- [Data for processing]:

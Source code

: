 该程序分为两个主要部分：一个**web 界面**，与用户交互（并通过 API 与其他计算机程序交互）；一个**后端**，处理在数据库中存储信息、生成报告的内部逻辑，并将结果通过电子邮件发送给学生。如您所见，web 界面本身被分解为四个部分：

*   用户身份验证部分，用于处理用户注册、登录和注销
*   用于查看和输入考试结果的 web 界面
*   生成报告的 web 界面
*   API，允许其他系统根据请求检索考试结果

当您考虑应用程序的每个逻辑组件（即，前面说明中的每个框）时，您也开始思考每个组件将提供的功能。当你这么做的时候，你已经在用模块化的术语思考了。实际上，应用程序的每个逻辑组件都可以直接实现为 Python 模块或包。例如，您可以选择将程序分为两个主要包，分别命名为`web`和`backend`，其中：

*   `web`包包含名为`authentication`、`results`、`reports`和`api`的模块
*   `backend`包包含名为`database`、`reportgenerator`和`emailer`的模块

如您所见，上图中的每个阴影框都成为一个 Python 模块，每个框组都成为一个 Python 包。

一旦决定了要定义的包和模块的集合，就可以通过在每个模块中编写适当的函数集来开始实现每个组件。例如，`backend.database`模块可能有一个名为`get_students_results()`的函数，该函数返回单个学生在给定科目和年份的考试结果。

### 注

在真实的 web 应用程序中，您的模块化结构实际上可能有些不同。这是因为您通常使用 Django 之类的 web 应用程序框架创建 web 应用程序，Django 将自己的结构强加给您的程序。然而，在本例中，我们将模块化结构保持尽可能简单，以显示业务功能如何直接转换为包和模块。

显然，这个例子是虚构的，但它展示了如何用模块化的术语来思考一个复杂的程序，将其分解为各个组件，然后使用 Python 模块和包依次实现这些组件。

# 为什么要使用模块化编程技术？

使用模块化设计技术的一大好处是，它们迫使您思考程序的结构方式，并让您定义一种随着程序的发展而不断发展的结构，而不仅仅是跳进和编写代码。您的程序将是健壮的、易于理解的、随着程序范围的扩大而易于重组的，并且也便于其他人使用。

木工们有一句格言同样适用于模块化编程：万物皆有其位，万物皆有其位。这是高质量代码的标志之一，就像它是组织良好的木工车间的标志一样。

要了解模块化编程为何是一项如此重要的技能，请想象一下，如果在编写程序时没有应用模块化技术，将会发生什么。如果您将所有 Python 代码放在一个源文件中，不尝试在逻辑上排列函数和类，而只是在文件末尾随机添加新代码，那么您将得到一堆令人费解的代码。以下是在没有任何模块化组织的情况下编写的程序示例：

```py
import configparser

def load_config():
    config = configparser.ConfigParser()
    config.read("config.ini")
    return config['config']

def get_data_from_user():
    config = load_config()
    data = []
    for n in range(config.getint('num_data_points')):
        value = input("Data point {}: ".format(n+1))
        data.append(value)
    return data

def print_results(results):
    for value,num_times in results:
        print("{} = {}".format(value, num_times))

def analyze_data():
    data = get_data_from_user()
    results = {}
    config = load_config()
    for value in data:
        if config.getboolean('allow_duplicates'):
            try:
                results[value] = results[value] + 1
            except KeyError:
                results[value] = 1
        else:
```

- [Task to carry out]: In the material above, find the lines that contain "value" and show them.

- [Your response]:
        value = input("Data point {}: ".format(n+1))
        data.append(value)
    for value,num_times in results:
        print("{} = {}".format(value, num_times))
    for value in data:
                results[value] = results[value] + 1
                results[value] = 1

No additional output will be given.